Faith-based advocacy for COVID-19 vaccination is important, especially since members of some religious communities are resistant to vaccination.

“There are some very specific religiously linked concerns about what the vaccines are made of and the process,” said Marshall, who highlighted how politics and fear also shape vaccine hesitancy. 

Advocacy on the part of religious leaders can help build trust in COVID-19 vaccination. As Marshall explained, 

The evidence is that when religious leaders take a role and proactively reassure—even by having needles in their arms in public—that makes a difference in helping to overcome some of the resistance.

Bridging Religion and Science

The panel also emphasized the ethical imperative of supporting equity in COVID-19 vaccine rollout, a critical topic given global disparities in vaccine access.

“Vaccines don’t save lives—it’s vaccination that saves lives,” explained Dr. Jan Marco Müller, science and technology advisor to the European External Action Service. “We need to get vaccines into the arms of people.”

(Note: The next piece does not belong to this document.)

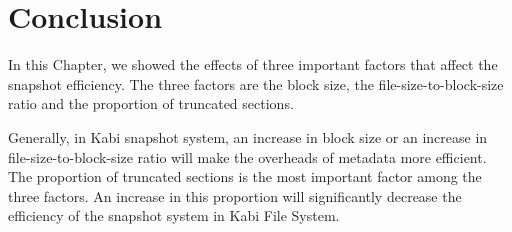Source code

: \section{Conclusion}

    In this Chapter, we showed the effects of three important factors that affect the snapshot efficiency. The three factors are the block size, the file-size-to-block-size ratio and the proportion of truncated sections.

    Generally, in Kabi snapshot system, an increase in block size or an increase in file-size-to-block-size ratio will make the overheads of metadata more efficient. The proportion of truncated sections is the most important factor among the three factors. An increase in this proportion will significantly decrease the efficiency of the snapshot system in Kabi File System.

Religious communities can support equity in vaccine distribution by looking to past examples of policy collaboration between faith leaders and scientists. Müller highlighted the 2016 Paris Agreement on climate change as one such example, commenting, 

In the negotiations for the Paris Agreement, the two most important documents that influenced discussion were the IPCC report, done by thousands of scientists, and the papal encyclical Laudato Si.

That kind of approach to bridging religion and science will remain significant in the COVID-19 pandemic, according to the panel. 

“There’s one thing science and religion have in common in this pandemic: Both give hope to people,” said Müller. “It is very important that we marry the voice of reason, which is science, with the voice of heaven, which is represented by the religious groups.” 

Overcoming Fear

Faith engagement in the COVID-19 pandemic is not without its challenges, especially since the health crisis has contributed to forms of social and religious exclusion, according to the panel. 

“The COVID-19 pandemic has tended to deepen people’s fears,” explained Azza Karam, secretary general of Religions for Peace International. “With the deepening of fear comes the lesser inclination to be more nuanced about difference.”

Karam highlighted how the rising fear of religious difference during the pandemic is tied to broader trends in faith and politics, commenting, 

We might be getting into a space and into a phase—and this is what I see—where the religious is becoming the political tool of today and the polarization that is entailed is not going to stop at any particular border.

Despite the challenges facing faith leaders and religious communities, interfaith partnerships working to promote peace during the pandemic offer hope for the future. 

“There is a more deliberate attempt on the part of some to try to counter these tendencies toward marginalization and alienation of certain religious groups,” said Karam. 

With the challenge of religious inclusion looming large, the work of building trust between faith leaders and policymakers—like that supported by TPNRD—will remain critical during and beyond the pandemic.